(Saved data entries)
------------------------------

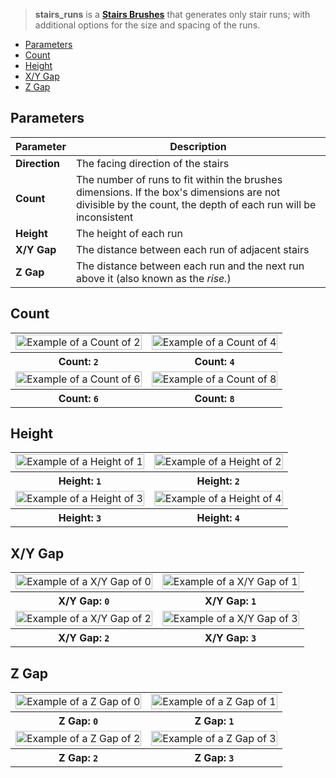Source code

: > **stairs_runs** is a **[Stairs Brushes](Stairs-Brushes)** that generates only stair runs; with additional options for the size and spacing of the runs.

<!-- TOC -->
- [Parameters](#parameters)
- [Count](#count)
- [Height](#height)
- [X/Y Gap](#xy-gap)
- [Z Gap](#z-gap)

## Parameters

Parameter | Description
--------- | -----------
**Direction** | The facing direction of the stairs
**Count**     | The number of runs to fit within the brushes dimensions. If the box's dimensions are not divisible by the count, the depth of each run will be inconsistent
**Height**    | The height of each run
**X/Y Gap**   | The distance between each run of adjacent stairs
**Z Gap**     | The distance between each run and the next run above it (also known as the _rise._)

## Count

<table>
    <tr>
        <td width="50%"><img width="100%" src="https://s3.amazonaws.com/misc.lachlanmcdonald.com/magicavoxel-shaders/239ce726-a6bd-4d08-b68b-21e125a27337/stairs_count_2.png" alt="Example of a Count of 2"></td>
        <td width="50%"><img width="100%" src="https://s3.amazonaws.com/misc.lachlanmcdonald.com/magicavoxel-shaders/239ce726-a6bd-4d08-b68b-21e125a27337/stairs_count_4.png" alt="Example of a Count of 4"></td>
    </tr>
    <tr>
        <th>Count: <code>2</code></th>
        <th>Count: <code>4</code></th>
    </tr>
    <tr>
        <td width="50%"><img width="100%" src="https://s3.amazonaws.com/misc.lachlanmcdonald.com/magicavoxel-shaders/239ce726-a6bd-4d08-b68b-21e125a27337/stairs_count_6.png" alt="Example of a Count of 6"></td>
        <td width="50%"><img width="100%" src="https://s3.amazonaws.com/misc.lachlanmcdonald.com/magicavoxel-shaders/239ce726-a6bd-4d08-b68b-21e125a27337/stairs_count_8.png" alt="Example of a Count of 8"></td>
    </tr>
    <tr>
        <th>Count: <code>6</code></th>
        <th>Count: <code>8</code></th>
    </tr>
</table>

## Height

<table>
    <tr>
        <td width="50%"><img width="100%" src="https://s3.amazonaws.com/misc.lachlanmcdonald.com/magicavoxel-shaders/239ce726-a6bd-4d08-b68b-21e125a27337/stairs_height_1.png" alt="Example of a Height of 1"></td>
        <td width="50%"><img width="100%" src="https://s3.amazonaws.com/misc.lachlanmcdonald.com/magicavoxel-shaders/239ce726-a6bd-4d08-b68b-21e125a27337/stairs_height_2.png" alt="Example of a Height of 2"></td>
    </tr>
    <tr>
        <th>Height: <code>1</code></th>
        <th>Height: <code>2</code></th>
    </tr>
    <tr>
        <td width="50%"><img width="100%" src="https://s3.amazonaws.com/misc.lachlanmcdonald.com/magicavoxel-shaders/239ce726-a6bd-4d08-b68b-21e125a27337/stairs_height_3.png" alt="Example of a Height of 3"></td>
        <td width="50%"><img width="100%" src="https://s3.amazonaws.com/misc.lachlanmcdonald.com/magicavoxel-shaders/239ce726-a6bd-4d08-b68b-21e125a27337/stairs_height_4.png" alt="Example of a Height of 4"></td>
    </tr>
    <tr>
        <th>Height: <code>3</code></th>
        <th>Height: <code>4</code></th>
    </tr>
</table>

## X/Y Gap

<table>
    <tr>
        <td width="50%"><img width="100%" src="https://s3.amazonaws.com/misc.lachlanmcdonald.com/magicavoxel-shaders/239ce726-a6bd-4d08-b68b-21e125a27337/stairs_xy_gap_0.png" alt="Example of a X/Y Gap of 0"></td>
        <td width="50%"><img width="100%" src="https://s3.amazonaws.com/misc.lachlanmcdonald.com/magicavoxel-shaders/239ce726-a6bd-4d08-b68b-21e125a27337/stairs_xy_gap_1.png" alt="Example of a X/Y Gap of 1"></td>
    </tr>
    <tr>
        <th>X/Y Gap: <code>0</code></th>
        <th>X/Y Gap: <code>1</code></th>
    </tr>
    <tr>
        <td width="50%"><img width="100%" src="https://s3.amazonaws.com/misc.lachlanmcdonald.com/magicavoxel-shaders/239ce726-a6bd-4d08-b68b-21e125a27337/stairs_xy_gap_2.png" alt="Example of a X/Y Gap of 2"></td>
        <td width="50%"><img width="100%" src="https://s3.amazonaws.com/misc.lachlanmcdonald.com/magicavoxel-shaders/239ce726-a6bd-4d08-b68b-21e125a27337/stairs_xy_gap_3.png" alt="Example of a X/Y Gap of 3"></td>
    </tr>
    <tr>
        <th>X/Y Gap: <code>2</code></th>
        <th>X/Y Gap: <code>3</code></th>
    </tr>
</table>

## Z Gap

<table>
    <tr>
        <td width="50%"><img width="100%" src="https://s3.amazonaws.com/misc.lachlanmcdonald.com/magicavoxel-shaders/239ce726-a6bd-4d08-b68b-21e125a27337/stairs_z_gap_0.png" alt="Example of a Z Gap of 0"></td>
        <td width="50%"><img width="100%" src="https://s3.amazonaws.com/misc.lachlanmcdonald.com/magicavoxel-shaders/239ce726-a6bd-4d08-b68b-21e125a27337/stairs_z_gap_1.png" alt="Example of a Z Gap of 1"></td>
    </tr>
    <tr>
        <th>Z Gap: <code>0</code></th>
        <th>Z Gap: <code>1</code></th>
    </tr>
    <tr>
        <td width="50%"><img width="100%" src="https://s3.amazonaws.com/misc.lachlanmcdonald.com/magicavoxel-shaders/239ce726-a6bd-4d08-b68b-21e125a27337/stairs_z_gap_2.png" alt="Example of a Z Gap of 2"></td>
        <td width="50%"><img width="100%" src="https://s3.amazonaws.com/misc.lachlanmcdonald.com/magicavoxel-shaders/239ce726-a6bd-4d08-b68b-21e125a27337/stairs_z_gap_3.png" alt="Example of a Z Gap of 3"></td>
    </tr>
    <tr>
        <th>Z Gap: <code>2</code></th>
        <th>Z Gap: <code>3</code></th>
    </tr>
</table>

------------------------------

- **Task instructions**
Return, from the data, each line where the string "between" occurs.

- **The answer**
**X/Y Gap**   | The distance between each run of adjacent stairs
**Z Gap**     | The distance between each run and the next run above it (also known as the _rise._)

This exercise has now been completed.